[ASSIGNMENT]
Below are the records. Gather each line that holds "Congealing".

[Collected data entries]
----
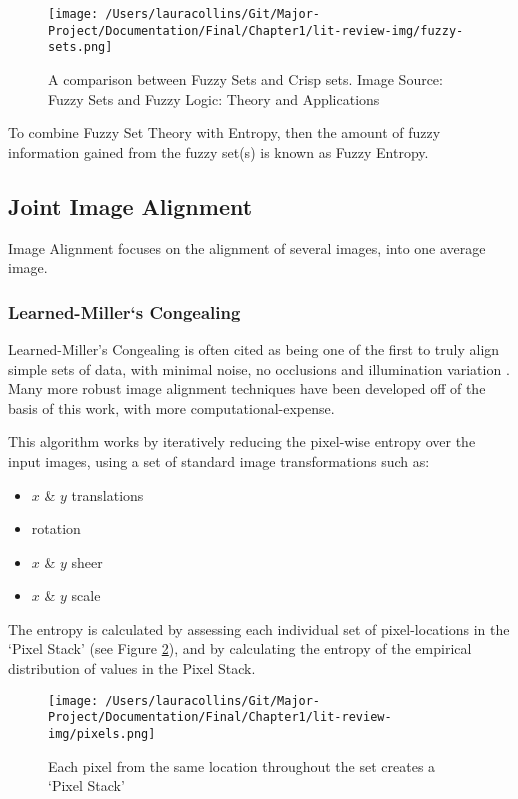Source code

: \begin{figure}[H]
  \center
  \texttt{[image: /Users/lauracollins/Git/Major-Project/Documentation/Final/Chapter1/lit-review-img/fuzzy-sets.png]}
  \caption{A comparison between Fuzzy Sets and Crisp sets. Image Source: Fuzzy Sets and Fuzzy Logic: Theory and Applications \cite{GEORGE_J_BO_2008}}
  \label{fig:fuzzy-sets}
\end{figure}

To combine Fuzzy Set Theory with Entropy, then the amount of fuzzy information gained from the fuzzy set(s) is known as Fuzzy Entropy.

\subsection{Joint Image Alignment}

Image Alignment focuses on the alignment of several images, into one average image.

\subsubsection{Learned-Miller`s Congealing}

Learned-Miller's Congealing \cite{joint-alignment} is often cited as being one of the first to truly align simple sets of data, with minimal noise, no occlusions and illumination variation \cite{Zhou_Lee_Yu_Efros_2015} \cite{peng2012rasl} \cite{Peng_Ganesh_Wright_Xu_Ma_2012}. Many more robust image alignment techniques have been developed off of the basis of this work, with more computational-expense.

This algorithm works by iteratively reducing the pixel-wise entropy over the input images, using a set of standard image transformations such as:

\begin{itemize}
  \item $x$ \& $y$ translations
  \item rotation
  \item $x$ \& $y$ sheer
  \item $x$ \& $y$ scale
\end{itemize}

The entropy is calculated by assessing each individual set of pixel-locations in the `Pixel Stack' (see Figure \ref{fig:pixel-stack}), and by calculating the entropy of the empirical distribution of values in the Pixel Stack.

\begin{figure}[H]
  \center
  \texttt{[image: /Users/lauracollins/Git/Major-Project/Documentation/Final/Chapter1/lit-review-img/pixels.png]}
  \caption{Each pixel from the same location throughout the set creates a `Pixel Stack'}
  \label{fig:pixel-stack}
\end{figure}

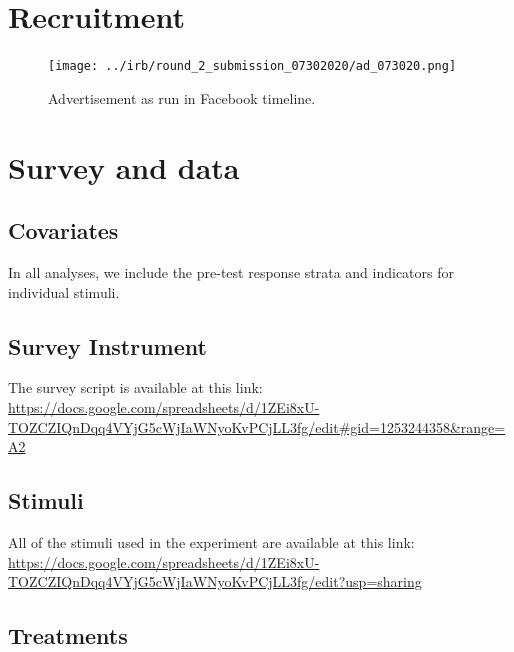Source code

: \documentclass[letterpaper, 12pt, parskip=full,]{scrartcl}
\begin{document}
\clearpage



\clearpage
\appendix

\section{Recruitment}\label{appendix:recruitment}

\begin{figure}[htb]
\centering
\caption{Advertisement as run in Facebook timeline.}
\label{fig:ad}
\texttt{[image: ../irb/round\_2\_submission\_07302020/ad\_073020.png]}
\end{figure}

\section{Survey and data}\label{appendix:data}
\subsection{Covariates}\label{appendix:covariates}



In all analyses, we include the pre-test response strata and indicators for individual stimuli.

\subsection{Survey Instrument}\label{appendix:survey}
The survey script is available at this link:\\
\url{https://docs.google.com/spreadsheets/d/1ZEi8xU-TOZCZIQnDqq4VYjG5cWjIaWNyoKvPCjLL3fg/edit#gid=1253244358&range=A2}


\subsection{Stimuli}\label{appendis:stimuli}

All of the stimuli used in the experiment are available at this link:\\
\url{https://docs.google.com/spreadsheets/d/1ZEi8xU-TOZCZIQnDqq4VYjG5cWjIaWNyoKvPCjLL3fg/edit?usp=sharing}


\subsection{Treatments}
\end{document}
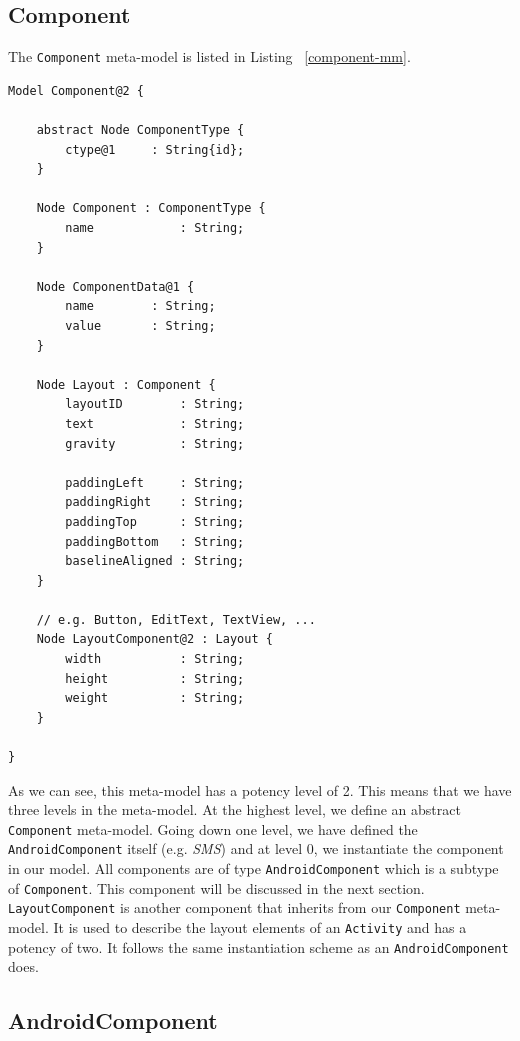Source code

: \subsection{Component}

The \texttt{Component} meta-model is listed in Listing ~\ref{component-mm}.

\begin{lstlisting}[label=component-mm,caption=Component meta-model, captionpos=t]
Model Component@2 {
	
	abstract Node ComponentType {
		ctype@1		: String{id};
	}

	Node Component : ComponentType {
		name			: String;
	}

	Node ComponentData@1 {
		name 		: String;
		value 		: String;
	}
	
	Node Layout : Component {
		layoutID		: String;
		text 			: String;
		gravity			: String;

		paddingLeft 	: String;
		paddingRight	: String;
		paddingTop 		: String;
		paddingBottom 	: String;
		baselineAligned : String;
	}

	// e.g. Button, EditText, TextView, ...
	Node LayoutComponent@2 : Layout {
		width			: String;
		height			: String;
		weight			: String;
	}

}
\end{lstlisting}
As we can see, this meta-model has a potency level of 2. This means that we have three levels in the meta-model. At the highest level, we define an abstract \texttt{Component} meta-model. Going down one level, we have defined the \texttt{AndroidComponent} itself (e.g. \textit{SMS}) and at level 0, we instantiate the component in our model. All components are of type \texttt{AndroidComponent} which is a subtype of \texttt{Component}. This component will be discussed in the next section. \texttt{LayoutComponent} is another component that inherits from our \texttt{Component} meta-model. It is used to describe the layout elements of an \texttt{Activity} and has a potency of two. It follows the same instantiation scheme as an \texttt{AndroidComponent} does.

\subsection{AndroidComponent}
----
[EXPECTED ANSWER]
\subsubsection{Learned-Miller`s Congealing}
Learned-Miller's Congealing \cite{joint-alignment} is often cited as being one of the first to truly align simple sets of data, with minimal noise, no occlusions and illumination variation \cite{Zhou_Lee_Yu_Efros_2015} \cite{peng2012rasl} \cite{Peng_Ganesh_Wright_Xu_Ma_2012}. Many more robust image alignment techniques have been developed off of the basis of this work, with more computational-expense.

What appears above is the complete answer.